Important Message for Perspective Students


  • No programming; all theory: This course is purely theoretical. It does not involve programming, real-world implementation, or software engineering considerations.
  • Difficulty level: The course assumes that students have basic undergraduate-level mathematical maturity. In particular, it relies on probability theory as a foundational tool. You can expect a difficulty level and workload comparable to those of CSCI3360 Design and Analysis of Algorithms.


Grading Scheme


  • Quizzes (20%): There will be two quizzes, each accounting for 10%. The quiz times will be announced one week in advance.
  • Midterm (46%): There will be one midterm exam.
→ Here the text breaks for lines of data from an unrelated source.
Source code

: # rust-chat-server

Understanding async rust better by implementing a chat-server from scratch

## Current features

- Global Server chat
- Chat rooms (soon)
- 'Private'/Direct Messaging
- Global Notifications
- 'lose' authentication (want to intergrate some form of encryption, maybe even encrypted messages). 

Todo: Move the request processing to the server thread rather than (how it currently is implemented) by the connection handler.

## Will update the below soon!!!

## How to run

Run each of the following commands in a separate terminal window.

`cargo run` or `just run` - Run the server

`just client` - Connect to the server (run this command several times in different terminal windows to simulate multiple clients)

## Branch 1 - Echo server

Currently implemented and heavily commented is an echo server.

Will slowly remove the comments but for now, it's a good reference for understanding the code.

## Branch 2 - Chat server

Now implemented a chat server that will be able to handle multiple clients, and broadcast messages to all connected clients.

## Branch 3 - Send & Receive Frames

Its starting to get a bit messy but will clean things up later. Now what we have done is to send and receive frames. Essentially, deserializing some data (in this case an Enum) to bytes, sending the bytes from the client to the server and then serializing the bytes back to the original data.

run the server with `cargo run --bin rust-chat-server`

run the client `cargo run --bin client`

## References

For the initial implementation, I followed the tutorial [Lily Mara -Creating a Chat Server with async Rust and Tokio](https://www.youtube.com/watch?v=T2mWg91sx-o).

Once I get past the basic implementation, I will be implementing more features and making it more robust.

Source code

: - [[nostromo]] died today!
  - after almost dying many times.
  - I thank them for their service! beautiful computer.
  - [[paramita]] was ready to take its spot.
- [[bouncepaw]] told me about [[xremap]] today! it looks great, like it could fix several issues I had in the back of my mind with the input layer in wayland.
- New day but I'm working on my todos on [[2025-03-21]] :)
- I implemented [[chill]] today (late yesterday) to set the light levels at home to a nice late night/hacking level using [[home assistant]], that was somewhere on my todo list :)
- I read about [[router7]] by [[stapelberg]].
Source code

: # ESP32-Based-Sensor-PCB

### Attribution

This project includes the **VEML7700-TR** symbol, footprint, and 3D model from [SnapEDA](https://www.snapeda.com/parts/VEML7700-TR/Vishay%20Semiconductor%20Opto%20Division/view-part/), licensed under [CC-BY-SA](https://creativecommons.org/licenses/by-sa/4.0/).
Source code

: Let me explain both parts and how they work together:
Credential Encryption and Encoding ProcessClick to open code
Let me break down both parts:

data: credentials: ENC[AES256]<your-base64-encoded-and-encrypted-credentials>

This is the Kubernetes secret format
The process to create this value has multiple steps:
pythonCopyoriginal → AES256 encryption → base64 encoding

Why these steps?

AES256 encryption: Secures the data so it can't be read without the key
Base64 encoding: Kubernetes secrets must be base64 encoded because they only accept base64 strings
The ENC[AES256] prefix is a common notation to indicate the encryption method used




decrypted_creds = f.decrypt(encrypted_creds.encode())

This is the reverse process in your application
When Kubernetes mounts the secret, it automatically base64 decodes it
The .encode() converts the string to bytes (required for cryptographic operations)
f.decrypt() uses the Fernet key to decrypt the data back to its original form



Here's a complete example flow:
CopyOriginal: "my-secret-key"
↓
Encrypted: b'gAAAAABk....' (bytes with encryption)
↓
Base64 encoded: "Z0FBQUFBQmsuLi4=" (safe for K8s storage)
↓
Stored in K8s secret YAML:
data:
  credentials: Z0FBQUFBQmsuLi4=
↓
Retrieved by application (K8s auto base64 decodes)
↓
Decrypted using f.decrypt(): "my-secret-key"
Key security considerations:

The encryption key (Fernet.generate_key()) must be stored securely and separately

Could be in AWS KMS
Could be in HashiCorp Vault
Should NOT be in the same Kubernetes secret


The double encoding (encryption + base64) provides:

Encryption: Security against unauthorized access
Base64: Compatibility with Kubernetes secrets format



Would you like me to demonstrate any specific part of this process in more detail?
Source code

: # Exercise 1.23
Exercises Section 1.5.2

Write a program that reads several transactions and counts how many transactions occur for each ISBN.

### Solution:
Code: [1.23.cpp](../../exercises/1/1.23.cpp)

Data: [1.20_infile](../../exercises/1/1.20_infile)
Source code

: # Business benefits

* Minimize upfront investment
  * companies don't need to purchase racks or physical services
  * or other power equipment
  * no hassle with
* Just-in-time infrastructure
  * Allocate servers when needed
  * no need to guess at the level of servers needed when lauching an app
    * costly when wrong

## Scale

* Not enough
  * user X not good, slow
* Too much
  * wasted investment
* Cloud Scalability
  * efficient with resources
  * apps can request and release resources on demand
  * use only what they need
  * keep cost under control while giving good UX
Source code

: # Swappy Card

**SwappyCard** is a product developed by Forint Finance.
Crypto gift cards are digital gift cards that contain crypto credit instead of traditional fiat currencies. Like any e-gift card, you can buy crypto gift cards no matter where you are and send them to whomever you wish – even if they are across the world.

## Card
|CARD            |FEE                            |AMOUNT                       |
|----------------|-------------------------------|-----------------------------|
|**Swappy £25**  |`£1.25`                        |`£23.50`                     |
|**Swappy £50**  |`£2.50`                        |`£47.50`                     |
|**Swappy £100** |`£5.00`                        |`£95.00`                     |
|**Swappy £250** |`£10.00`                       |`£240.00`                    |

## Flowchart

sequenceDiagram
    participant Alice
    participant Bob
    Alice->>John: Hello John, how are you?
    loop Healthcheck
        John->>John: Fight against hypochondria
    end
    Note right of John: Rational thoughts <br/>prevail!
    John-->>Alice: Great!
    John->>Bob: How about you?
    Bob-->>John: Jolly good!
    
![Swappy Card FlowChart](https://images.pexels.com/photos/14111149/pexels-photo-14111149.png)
Although it's called a "midterm," it will actually take place in the later weeks of the course (e.g., between Week 12 and Week 15). The exact time of the midterm will be announced at least one week in advance. This scheduling ensures that the exam occurs after most of the course material has been covered. It also compensates for the fact that this course does not have a final exam!
  • Group Homework (14%): There will be two problem sets, each worth 7%. Students are allowed to form groups and submit one joint solution. More details will be announced later.
  • Group Project (20%): Students will work in groups to choose a computational-complexity paper published at a reputable conference (e.g., STOC/FOCS/SODA/ICALP), write a report, and give a presentation. More details will be provided in due course.


Textbooks


All-in-one lecture notes (will be available soon...): This document contains all the notes used for both lectures and tutorials. Most of the teaching in this course will not use slides; instead, the instructor will use the whiteboard. This is a common practice in mathematical or theoretical courses, as it better demonstrates derivations, calculations, and proofs. To help students grasp the material and have a single set of notes for review, we provide these all-in-one lecture notes. This document will be updated periodically as the course progresses.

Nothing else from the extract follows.